Books combine artistic photographs or sketches of cats with narrative. Paul Gallico published "Silent Miaow". This is a quirky manual for homeless cats, instructing them how to attract suitable owners. The text is combined with 200 delightful black and white photographs. Then there is T. S. Eliot's humorous verse in "Old Possum's Book of Practical Cats". Comic, cartoon cat art by Nicolas Bentley accompanies the 1940 publication. My favorite is "Macavity: The Mystery Cat". The illustration is of an Indian snake charmer and snake petrified by a cat rising in the air. And finally, there is "Vavra's Cats" by Robert Vavra. This book is a beautiful, romantic, photographic fantasy of cats dressed up and posing, almost regally for the camera. Apart from Vavra's own reflections interspersed among the photographs, there are quotes from Ernest Hemingway, Paul Gallico, Rudyard Kipling and Joy Adamson.

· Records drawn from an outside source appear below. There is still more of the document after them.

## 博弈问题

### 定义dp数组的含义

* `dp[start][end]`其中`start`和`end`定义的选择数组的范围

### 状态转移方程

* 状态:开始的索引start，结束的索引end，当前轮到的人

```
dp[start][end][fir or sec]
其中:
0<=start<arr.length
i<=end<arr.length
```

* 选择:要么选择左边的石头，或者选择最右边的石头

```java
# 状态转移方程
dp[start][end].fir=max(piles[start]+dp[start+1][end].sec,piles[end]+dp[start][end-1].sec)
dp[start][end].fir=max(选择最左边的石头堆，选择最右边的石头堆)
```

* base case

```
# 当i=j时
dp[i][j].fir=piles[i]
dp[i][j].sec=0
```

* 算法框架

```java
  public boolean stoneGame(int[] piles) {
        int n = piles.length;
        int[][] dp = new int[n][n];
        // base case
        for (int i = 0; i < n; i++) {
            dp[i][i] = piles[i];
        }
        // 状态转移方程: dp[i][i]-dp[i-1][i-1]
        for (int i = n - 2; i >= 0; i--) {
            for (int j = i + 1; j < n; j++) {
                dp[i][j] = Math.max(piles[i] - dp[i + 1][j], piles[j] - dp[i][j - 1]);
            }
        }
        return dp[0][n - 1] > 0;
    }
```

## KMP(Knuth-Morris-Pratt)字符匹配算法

Eve Riser-Roberts paints "cat parodies". For example, she has replicated the style of Van Gogh's "Sunflower" painting and included a cat, eating the sunflowers. She has parodied Edvard Munch's "The Scream" and painted a screaming cat on a bridge, watched by a couple of "prostitute" cats.

Cats have a major role in the art of the cartoon world.
Felix the cat has been a favorite newspaper cartoon feature since 1919. And Sylvester, always trying to outsmart the elusive Tweetie Pie, has long been a well-known cartoon in the film world, loved by children and adults alike.

Cat art has even entered the more commercial art world.
There are cat calendars, special occasion greeting cards, post cards, stationery, tea towels, placemats and coasters and even cushions and curtains. I even admit to owning an umbrella featuring a range of beautiful cats. In fact, anything that can be printed with a design is likely to include cat art.

For many people, cats bring out a sense of the inner divinity, of feeling at "homey" peace, the inner sensual. Cats inspire and are themselves art. Not too much has really changed since ancient times, where cats and humans are concerned.

In conclusion, I feel my fridge magnet states the all-round "art" of the cat:
"The difference between cats and dogs is that dogs come when called but cats take a message and get back to you."

The cat is an enigma that art never tires of exploring.